- [INSTRUCTIONS FOR THE TASK]
Find the word "format" in the listing, and copy out each line where it turns up.
┄┄┄┄┄┄┄┄┄┄
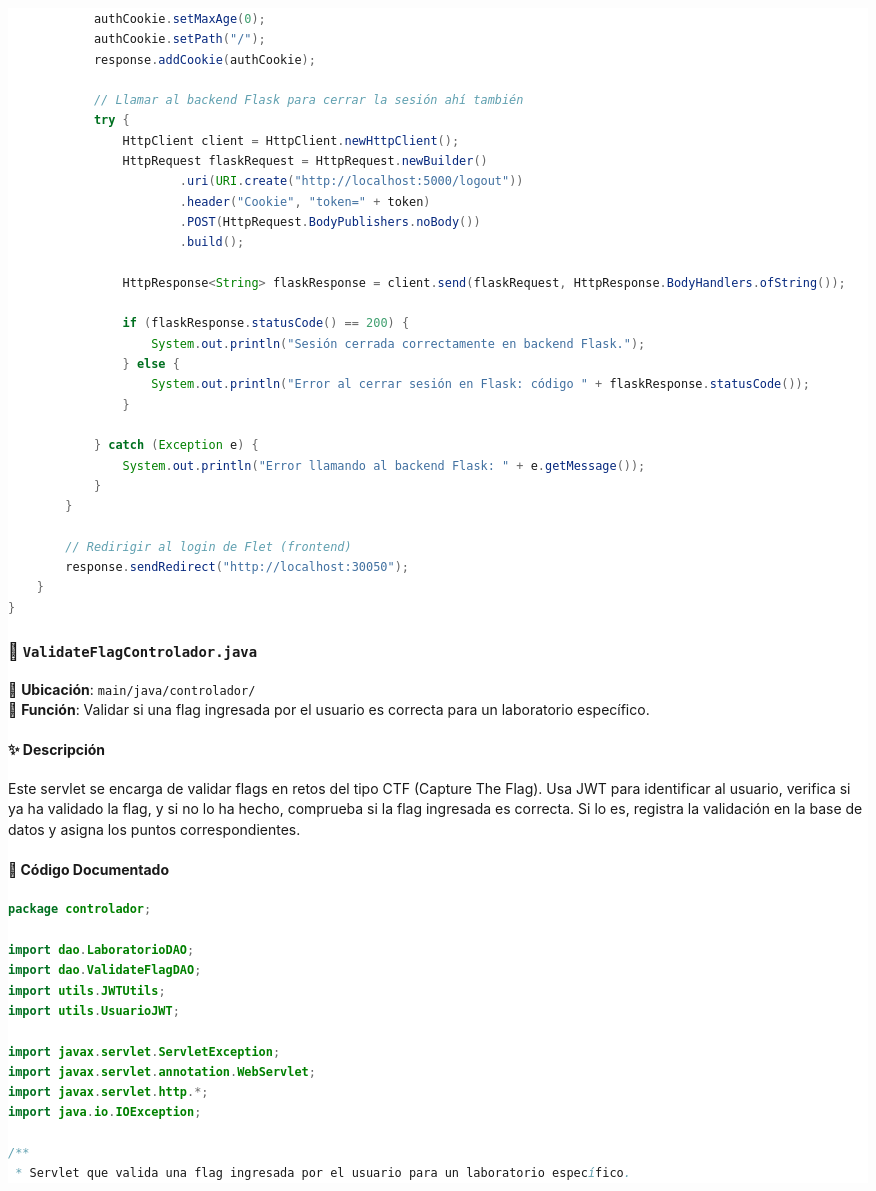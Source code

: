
 ```java
            authCookie.setMaxAge(0);
            authCookie.setPath("/");
            response.addCookie(authCookie);

            // Llamar al backend Flask para cerrar la sesión ahí también
            try {
                HttpClient client = HttpClient.newHttpClient();
                HttpRequest flaskRequest = HttpRequest.newBuilder()
                        .uri(URI.create("http://localhost:5000/logout"))
                        .header("Cookie", "token=" + token)
                        .POST(HttpRequest.BodyPublishers.noBody())
                        .build();

                HttpResponse<String> flaskResponse = client.send(flaskRequest, HttpResponse.BodyHandlers.ofString());

                if (flaskResponse.statusCode() == 200) {
                    System.out.println("Sesión cerrada correctamente en backend Flask.");
                } else {
                    System.out.println("Error al cerrar sesión en Flask: código " + flaskResponse.statusCode());
                }

            } catch (Exception e) {
                System.out.println("Error llamando al backend Flask: " + e.getMessage());
            }
        }

        // Redirigir al login de Flet (frontend)
        response.sendRedirect("http://localhost:30050");
    }
}
```

### 🏁 `ValidateFlagControlador.java`

📁 **Ubicación**: `main/java/controlador/`\
🧠 **Función**: Validar si una flag ingresada por el usuario es correcta para un laboratorio específico.

#### ✨ Descripción

Este servlet se encarga de validar flags en retos del tipo CTF (Capture The Flag). Usa JWT para identificar al usuario, verifica si ya ha validado la flag, y si no lo ha hecho, comprueba si la flag ingresada es correcta. Si lo es, registra la validación en la base de datos y asigna los puntos correspondientes.

#### 📄 Código Documentado

```java
package controlador;

import dao.LaboratorioDAO;
import dao.ValidateFlagDAO;
import utils.JWTUtils;
import utils.UsuarioJWT;

import javax.servlet.ServletException;
import javax.servlet.annotation.WebServlet;
import javax.servlet.http.*;
import java.io.IOException;

/**
 * Servlet que valida una flag ingresada por el usuario para un laboratorio específico.
```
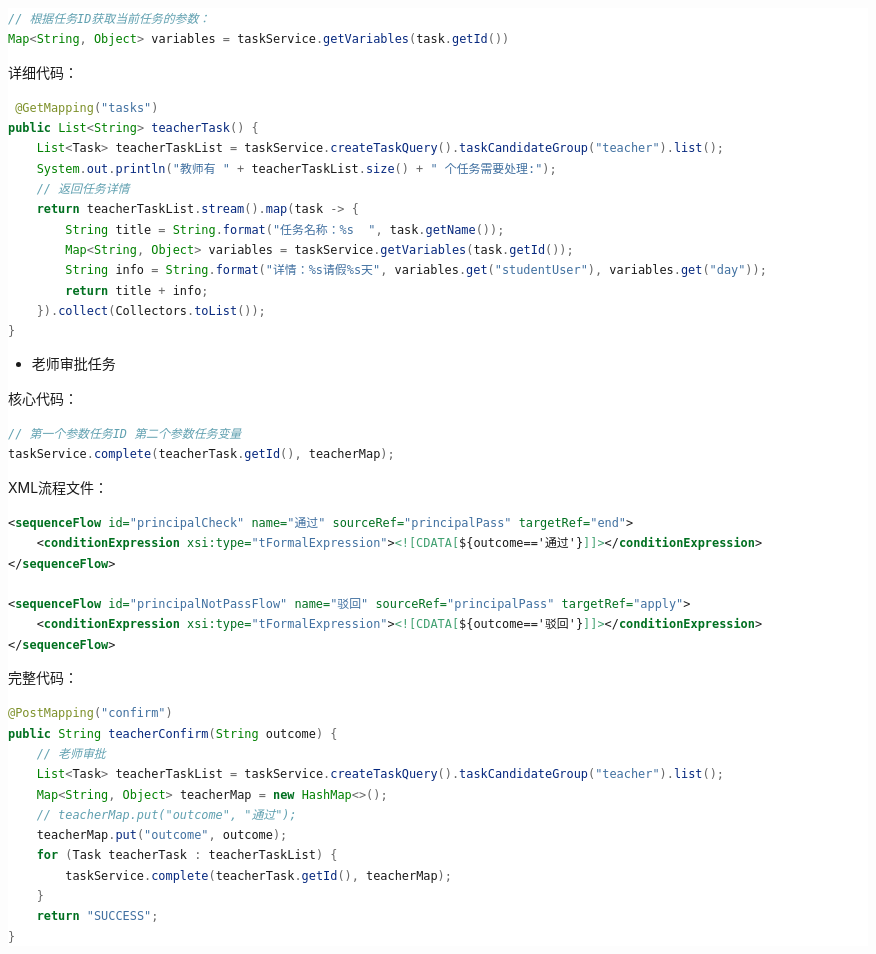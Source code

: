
 ``` java
// 根据任务ID获取当前任务的参数：
Map<String, Object> variables = taskService.getVariables(task.getId())
```

详细代码：

``` java
 @GetMapping("tasks")
public List<String> teacherTask() {
    List<Task> teacherTaskList = taskService.createTaskQuery().taskCandidateGroup("teacher").list();
    System.out.println("教师有 " + teacherTaskList.size() + " 个任务需要处理:");
    // 返回任务详情
    return teacherTaskList.stream().map(task -> {
        String title = String.format("任务名称：%s  ", task.getName());
        Map<String, Object> variables = taskService.getVariables(task.getId());
        String info = String.format("详情：%s请假%s天", variables.get("studentUser"), variables.get("day"));
        return title + info;
    }).collect(Collectors.toList());
}
```

- 老师审批任务

核心代码：

``` java
// 第一个参数任务ID 第二个参数任务变量
taskService.complete(teacherTask.getId(), teacherMap);
```

XML流程文件：

``` xml
<sequenceFlow id="principalCheck" name="通过" sourceRef="principalPass" targetRef="end">
    <conditionExpression xsi:type="tFormalExpression"><![CDATA[${outcome=='通过'}]]></conditionExpression>
</sequenceFlow>

<sequenceFlow id="principalNotPassFlow" name="驳回" sourceRef="principalPass" targetRef="apply">
    <conditionExpression xsi:type="tFormalExpression"><![CDATA[${outcome=='驳回'}]]></conditionExpression>
</sequenceFlow>
```

完整代码：

``` java
@PostMapping("confirm")
public String teacherConfirm(String outcome) {
    // 老师审批
    List<Task> teacherTaskList = taskService.createTaskQuery().taskCandidateGroup("teacher").list();
    Map<String, Object> teacherMap = new HashMap<>();
    // teacherMap.put("outcome", "通过");
    teacherMap.put("outcome", outcome);
    for (Task teacherTask : teacherTaskList) {
        taskService.complete(teacherTask.getId(), teacherMap);
    }
    return "SUCCESS";
}
```
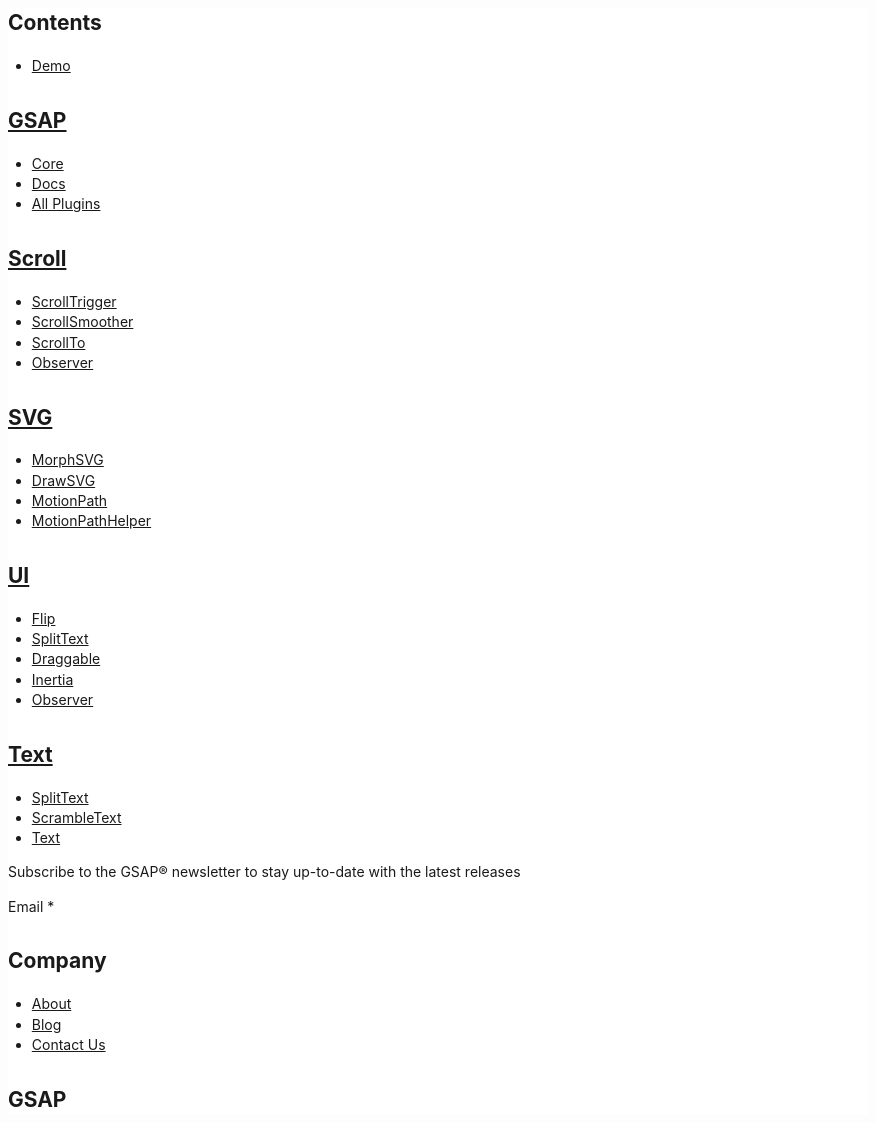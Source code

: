 ## Contents

- [Demo](https://gsap.com/docs/v3/HelperFunctions/helpers/anchorsToProgress/#demo)

## [GSAP](https://gsap.com/)

- [Core](https://gsap.com/core/)
- [Docs](https://gsap.com/docs/v3)
- [All Plugins](https://gsap.com/docs/v3/Plugins/)

## [Scroll](https://gsap.com/scroll/)

- [ScrollTrigger](https://gsap.com/docs/v3/Plugins/ScrollTrigger)
- [ScrollSmoother](https://gsap.com/docs/v3/Plugins/ScrollSmoother)
- [ScrollTo](https://gsap.com/docs/v3/Plugins/ScrollToPlugin)
- [Observer](https://gsap.com/docs/v3/Plugins/Observer)

## [SVG](https://gsap.com/svg/)

- [MorphSVG](https://gsap.com/docs/v3/Plugins/MorphSVGPlugin)
- [DrawSVG](https://gsap.com/docs/v3/Plugins/DrawSVGPlugin)
- [MotionPath](https://gsap.com/docs/v3/Plugins/MotionPathPlugin)
- [MotionPathHelper](https://gsap.com/docs/v3/Plugins/MotionPathHelper)

## [UI](https://gsap.com/ui/)

- [Flip](https://gsap.com/docs/v3/Plugins/Flip)
- [SplitText](https://gsap.com/docs/v3/Plugins/SplitText)
- [Draggable](https://gsap.com/docs/v3/Plugins/Draggable)
- [Inertia](https://gsap.com/docs/v3/Plugins/InertiaPlugin)
- [Observer](https://gsap.com/docs/v3/Plugins/Observer)

## [Text](https://gsap.com/text/)

- [SplitText](https://gsap.com/docs/v3/Plugins/SplitText)
- [ScrambleText](https://gsap.com/docs/v3/Plugins/ScrambleTextPlugin)
- [Text](https://gsap.com/docs/v3/Plugins/TextPlugin)

Subscribe to the GSAP® newsletter to stay up-to-date with the latest releases

Email \*

## Company

- [About](https://gsap.com/about/)
- [Blog](https://gsap.com/blog/)
- [Contact Us](https://gsap.com/community/contact/)

## GSAP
┄┄┄┄┄┄┄┄┄┄
- [THE COMPLETED TASK]
        String title = String.format("任务名称：%s  ", task.getName());
        String info = String.format("详情：%s请假%s天", variables.get("studentUser"), variables.get("day"));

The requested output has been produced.